Work instructions:
Take the lines below beginning at the line that has "indexing etc. Normally, C" and stopping after the line that has "Y-axis. This can", and print them exactly as they are, with no other lines.
☆ ☆ ☆ ☆
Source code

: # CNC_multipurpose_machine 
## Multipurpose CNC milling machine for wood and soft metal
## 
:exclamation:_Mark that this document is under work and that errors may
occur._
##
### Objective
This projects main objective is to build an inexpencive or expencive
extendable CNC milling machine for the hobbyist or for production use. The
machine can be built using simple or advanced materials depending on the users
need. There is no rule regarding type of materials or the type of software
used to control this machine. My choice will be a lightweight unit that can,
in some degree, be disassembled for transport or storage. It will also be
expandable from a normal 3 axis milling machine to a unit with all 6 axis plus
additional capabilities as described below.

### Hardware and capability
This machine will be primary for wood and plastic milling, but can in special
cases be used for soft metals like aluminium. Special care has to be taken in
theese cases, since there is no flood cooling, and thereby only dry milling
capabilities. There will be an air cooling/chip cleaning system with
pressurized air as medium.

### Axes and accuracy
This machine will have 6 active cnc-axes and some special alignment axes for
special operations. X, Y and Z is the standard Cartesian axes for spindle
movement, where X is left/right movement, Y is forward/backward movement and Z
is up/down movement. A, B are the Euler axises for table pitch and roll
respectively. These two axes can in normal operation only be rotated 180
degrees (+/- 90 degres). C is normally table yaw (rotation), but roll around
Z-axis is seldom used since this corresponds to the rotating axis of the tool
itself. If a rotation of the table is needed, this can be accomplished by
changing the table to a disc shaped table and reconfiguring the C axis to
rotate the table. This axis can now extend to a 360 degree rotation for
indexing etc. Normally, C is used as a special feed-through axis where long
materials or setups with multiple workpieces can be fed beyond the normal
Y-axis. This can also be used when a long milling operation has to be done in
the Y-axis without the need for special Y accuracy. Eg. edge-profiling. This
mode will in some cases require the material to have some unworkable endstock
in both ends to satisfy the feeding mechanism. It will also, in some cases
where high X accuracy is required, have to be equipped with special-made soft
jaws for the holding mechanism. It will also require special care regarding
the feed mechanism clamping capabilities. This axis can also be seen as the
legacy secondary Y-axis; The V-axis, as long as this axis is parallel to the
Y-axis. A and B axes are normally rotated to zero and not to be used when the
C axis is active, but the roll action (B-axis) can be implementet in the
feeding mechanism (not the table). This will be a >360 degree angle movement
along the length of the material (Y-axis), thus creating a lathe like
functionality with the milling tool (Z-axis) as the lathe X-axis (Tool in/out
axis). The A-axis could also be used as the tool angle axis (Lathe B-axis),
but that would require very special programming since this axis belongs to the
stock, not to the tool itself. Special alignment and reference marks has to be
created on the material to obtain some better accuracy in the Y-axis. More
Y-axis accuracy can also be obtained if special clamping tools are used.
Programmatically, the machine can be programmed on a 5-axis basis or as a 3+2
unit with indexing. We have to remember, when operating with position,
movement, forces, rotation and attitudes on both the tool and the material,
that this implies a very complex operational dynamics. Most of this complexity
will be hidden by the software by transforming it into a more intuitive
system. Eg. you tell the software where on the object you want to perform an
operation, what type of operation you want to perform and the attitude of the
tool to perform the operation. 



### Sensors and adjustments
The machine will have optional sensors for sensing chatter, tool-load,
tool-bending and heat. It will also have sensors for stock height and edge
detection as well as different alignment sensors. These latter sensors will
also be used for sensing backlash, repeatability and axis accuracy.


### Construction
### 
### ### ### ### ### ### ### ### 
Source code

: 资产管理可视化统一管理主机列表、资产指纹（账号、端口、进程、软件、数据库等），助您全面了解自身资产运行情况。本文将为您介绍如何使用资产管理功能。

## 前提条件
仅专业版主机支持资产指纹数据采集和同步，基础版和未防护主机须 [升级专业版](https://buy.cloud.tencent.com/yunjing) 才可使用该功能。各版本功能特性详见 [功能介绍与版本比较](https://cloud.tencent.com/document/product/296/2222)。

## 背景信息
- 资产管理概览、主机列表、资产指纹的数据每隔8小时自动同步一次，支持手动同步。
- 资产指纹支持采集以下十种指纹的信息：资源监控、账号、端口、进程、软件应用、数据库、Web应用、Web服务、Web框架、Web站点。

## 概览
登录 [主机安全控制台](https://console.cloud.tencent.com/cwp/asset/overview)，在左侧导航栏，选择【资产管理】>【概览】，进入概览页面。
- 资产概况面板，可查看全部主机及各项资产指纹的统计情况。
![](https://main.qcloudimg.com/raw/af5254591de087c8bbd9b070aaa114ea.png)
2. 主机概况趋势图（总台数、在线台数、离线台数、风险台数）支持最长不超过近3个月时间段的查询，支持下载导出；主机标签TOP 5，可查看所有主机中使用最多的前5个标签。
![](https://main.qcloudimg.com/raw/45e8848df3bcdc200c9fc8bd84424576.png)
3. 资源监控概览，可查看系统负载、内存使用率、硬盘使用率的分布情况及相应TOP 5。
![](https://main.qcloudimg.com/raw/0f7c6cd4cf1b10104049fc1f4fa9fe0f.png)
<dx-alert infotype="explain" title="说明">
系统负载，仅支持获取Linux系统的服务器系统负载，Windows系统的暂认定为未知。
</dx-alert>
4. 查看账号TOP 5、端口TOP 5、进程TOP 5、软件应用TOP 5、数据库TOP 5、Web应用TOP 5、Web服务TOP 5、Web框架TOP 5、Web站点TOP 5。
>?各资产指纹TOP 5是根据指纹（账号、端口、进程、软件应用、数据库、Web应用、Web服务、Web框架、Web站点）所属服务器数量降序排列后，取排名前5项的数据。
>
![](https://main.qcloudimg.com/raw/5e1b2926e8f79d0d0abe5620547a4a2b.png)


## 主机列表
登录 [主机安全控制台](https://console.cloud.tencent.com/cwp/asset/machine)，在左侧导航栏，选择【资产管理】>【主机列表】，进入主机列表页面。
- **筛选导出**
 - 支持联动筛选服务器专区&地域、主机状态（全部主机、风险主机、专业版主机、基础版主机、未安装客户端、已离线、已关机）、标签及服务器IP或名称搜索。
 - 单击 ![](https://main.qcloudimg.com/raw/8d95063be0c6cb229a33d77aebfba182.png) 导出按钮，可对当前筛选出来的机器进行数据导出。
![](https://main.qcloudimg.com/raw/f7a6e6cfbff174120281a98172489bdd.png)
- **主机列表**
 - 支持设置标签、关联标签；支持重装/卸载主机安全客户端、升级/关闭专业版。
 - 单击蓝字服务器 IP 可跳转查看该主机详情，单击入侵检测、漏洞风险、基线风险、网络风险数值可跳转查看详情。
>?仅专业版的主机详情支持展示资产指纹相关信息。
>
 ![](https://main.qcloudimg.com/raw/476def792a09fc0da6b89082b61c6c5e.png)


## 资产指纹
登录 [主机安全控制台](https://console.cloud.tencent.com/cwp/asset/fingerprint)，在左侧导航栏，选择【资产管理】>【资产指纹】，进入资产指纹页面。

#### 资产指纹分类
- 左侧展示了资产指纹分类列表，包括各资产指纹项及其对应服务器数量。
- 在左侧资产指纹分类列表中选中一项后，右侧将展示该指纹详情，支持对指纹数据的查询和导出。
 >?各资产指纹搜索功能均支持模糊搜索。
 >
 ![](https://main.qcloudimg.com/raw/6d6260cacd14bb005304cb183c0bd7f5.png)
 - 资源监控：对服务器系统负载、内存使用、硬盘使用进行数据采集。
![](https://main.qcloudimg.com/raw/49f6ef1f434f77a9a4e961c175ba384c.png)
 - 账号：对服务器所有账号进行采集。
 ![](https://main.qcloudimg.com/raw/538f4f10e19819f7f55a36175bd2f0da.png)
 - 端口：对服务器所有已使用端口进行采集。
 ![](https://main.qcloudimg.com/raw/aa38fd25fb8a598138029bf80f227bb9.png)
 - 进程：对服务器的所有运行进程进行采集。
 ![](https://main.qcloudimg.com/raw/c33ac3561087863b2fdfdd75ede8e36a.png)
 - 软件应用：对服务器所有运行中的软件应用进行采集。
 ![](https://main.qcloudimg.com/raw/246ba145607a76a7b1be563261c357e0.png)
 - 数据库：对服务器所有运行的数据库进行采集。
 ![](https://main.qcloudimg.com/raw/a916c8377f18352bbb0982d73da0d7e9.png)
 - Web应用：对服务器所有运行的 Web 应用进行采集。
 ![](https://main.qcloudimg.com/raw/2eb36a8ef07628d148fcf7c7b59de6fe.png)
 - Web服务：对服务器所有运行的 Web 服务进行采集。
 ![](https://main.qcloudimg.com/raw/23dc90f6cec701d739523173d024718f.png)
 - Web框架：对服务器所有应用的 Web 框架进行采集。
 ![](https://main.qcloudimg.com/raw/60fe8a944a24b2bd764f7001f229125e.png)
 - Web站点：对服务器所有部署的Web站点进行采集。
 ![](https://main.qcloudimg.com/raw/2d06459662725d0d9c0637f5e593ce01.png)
☆ ☆ ☆ ☆
Task result:
indexing etc. Normally, C is used as a special feed-through axis where long
materials or setups with multiple workpieces can be fed beyond the normal
Y-axis. This can also be used when a long milling operation has to be done in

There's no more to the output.